As I rewrite this lost post I am taking a different tone to the description since I don't think my last review gave the few of you who got to read the whole thing a real sense of the playfulness of this piece of literature.
Telling the story of Jennet Stearne is a scientific treatise written in Latin, Sir Isaac Newton's "Philosophiae Naturalis Principia Mathematica." As the story opens Jennet is studying science and philosophy with her beloved aunt. Her father is a noted witchfinder. Tragedy strikes when her aunt is accused of witchcraft and her father's zeal for his profession leads him to have her burned at the stake. Jennet spends the rest of her life trying to scientifically prove that demons do not exist in the rational world. Her destiny, it seems, is to end the witch trials forever. During her life she immigrates to America and interacts with a wide variety of famous personages including having a romance with no less than Ben Franklin although she always lets go of the people in her life in order to continue her quest.
The best thing about this book is that all of the events are conveyed with a slightly fantastical air to them that gives this book a slightly surreal edge.

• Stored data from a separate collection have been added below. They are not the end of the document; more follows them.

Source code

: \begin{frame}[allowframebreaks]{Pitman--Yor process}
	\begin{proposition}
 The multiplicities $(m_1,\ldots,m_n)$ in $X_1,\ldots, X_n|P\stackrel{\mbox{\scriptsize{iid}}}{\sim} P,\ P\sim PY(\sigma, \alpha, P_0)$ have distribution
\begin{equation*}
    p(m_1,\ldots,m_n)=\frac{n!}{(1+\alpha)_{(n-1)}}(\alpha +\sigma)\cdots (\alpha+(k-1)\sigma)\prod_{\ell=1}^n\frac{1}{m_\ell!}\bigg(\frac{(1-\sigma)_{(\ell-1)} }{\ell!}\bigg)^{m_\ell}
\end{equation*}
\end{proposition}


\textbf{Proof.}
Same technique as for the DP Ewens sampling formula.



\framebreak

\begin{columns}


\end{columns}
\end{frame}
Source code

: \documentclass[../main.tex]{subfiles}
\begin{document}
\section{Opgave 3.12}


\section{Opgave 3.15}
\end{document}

This is one of those books that would (in the normal course of things) cause me to go out and find biographies on Newton and Franklin as well as some of the works cited during the course of the book to see where fact leaves off and supposition begins. With my current reading constraints I can't do that so I will have to rely on my memory and say that, without doing some fact checking this book seems to be quite historically accurate and even the fantastical elements have elements of truth. The author also is quite clever and plays with words in humorous and inventive ways. I really enjoyed this book and recommend it for the more adventurous among you. (Being well-read doesn't hurt either.)